In 2004, Ohio State’s Athletics Director Andy Geiger took a chance on then-Xavier head coach Thad Matta, a 36-year-old coach from Hoopeston, Illinois, to resurrect a men’s basketball program that was under scandal for paying players and coming off a 14-16 season.
The decision worked out.
Geiger wasn’t around for the 10 NCAA Tournament appearances, four straight Sweet Sixteens, five Big Ten championships, four Big Ten tournament championships, two Final Fours and a national runner-up finish. It was current AD Gene Smith who witnessed Matta turn the program into a national power.
Now, it’s Smith’s turn to get it right after hitting the reset button Monday with Matta’s firing.

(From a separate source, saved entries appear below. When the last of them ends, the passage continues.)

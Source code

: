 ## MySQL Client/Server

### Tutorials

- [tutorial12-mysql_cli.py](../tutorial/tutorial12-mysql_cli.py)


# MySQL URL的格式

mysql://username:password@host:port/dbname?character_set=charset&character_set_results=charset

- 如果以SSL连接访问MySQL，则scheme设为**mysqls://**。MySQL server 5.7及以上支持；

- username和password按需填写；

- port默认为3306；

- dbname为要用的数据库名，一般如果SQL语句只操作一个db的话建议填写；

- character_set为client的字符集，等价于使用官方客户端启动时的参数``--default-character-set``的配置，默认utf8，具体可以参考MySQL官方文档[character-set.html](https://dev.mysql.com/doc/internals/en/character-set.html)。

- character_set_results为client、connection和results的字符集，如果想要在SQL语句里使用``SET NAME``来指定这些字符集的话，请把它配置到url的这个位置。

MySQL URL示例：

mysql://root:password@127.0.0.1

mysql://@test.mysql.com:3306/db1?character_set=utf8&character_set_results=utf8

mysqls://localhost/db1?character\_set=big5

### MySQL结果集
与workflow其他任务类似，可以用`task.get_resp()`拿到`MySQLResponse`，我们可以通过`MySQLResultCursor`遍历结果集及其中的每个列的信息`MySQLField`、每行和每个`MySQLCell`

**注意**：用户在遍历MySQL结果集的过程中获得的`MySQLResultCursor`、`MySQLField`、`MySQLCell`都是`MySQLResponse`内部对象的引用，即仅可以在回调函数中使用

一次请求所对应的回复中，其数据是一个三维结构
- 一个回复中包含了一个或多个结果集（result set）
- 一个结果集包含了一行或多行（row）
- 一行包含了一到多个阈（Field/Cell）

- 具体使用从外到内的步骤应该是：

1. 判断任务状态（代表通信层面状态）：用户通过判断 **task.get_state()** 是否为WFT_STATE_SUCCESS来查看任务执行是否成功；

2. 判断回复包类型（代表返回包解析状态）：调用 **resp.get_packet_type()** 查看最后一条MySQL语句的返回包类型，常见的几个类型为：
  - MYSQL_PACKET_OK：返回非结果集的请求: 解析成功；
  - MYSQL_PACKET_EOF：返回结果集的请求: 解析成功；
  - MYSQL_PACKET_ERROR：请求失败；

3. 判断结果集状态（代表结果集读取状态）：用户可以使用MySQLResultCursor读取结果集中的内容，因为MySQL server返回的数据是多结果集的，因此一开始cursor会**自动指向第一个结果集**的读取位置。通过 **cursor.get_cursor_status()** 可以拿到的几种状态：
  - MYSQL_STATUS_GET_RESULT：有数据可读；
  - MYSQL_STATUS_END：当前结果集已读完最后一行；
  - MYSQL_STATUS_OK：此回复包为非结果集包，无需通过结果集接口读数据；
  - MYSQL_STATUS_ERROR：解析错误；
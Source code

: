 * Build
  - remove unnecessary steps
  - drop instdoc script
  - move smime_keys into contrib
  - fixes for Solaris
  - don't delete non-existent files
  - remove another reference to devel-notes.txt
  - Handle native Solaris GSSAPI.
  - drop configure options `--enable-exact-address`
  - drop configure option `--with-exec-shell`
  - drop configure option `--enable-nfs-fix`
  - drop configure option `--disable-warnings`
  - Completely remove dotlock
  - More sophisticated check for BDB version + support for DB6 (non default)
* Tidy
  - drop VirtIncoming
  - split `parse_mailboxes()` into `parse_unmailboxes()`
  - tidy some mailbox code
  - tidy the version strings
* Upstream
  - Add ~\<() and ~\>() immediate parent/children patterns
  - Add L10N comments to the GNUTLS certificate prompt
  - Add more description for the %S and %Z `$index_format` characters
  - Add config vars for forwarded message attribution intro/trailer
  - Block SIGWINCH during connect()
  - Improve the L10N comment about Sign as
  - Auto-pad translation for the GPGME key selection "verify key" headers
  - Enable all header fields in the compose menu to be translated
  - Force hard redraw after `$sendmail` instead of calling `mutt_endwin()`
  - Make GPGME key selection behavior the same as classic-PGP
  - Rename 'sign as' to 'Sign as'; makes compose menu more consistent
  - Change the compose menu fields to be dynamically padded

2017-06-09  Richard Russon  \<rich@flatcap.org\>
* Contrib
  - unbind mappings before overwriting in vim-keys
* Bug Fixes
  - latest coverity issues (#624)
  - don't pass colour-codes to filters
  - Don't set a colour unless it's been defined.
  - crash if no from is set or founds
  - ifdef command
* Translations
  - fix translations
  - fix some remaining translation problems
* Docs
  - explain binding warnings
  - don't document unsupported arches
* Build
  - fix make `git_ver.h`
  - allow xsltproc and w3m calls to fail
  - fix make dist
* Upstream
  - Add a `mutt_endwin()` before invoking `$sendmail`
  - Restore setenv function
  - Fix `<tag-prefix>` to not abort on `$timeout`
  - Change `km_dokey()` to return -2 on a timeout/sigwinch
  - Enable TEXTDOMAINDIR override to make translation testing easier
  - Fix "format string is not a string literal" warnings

At some moments, it felt like Matta’s time at OSU would never end. It took just three seasons for Matta to turn a 14-16 team into the national runner-up. Then, Matta solidified his program as an intimidating force with four straight seasons of at least 28 wins, one Final Four and a No. 1 overall seed in the NCAA Tournament. Now, just five seasons later, OSU is coming off a 17-15 season and undergoing a national search for a head coach.
It hurts. Firing a coach that has meant so much to a program is never easy for an athletics department. After all, this was a job Matta always thought of as a dream destination.
But when Smith has a national brand to protect and is bringing in the third-most revenue of any collegiate athletics program, sometimes the most difficult thing to do is the correct thing to do. That’s only if he hires the right replacement.
“No time is optimal, but obviously this time is not the best,” Smith said Monday. “So I need to be sensitive to what I’m dealing with in this window of time. So, I do not have a timeline. I’m going to do my best to search to find the right person that fits The Ohio State University.”
An optimal time for the move, if any, would have been once the season ended, before Archie Miller, the former Dayton coach and Matta assistant at OSU, took the Indiana head coaching job. But from what was heard yesterday, recruiting battles lost in the summer and an approaching July evaluation window were key factors in the decision to undergo a regime change, so the move shouldn’t be perceived as a delay of the inevitable on Smith’s part.
However, OSU is now in a spot where players are back on campus starting summer workouts without a head coach, creating more uncertainty for a program searching for a silver lining in an otherwise cloudy situation. And although Smith said yesterday that the assistant coaches are still employed, it doesn’t take a genius to understand that a new coach could change the entire staff.
It’s not uncommon for a high-major program to bounce back after hitting a reset button. One of Matta’s former assistants, Sean Miller, was able to bring the Arizona basketball program back to being national contenders after replacing legendary head coach Lute Olson, who retired after the 2007 season.
But it took two years of interim head coaches before Arizona hired Sean Miller. OSU doesn’t have that luxury. Arizona was still making NCAA Tournaments when Olson retired, whereas the Buckeyes are sliding downhill with grease beneath them and no incline in sight. The need for strong leadership after the most successful coach in program history is at an all-time high.
“Next season, I do not anticipate (having an interim coach), but anything could happen,” Smith said.
To revisit the Indiana situation, the Hoosier fan base is as passionate about its college hoops as any. Indiana thought it made the right move with its now former coach, Tom Crean. But consistency plagued his career in Bloomington, so the administration hit the reset button and elected to try out a younger coach eager for a jump to a premier program.
OSU did the same thing with Matta, except the identity of the program didn’t exist then. It was molded in Matta’s tenure. The program has name recognition — and the backing of LeBron James’ Nike brand — and it will need a coach with one as well to start this whole thing over.
Beginning his farewell address, Matta quoted The Grateful Dead, saying, “Sometimes the light shines brightly on me, other times I can barely see. Lately, it’s occurred to me what a long, strange trip it’s been.”
For Smith and the Buckeye program, that strange trip is just beginning.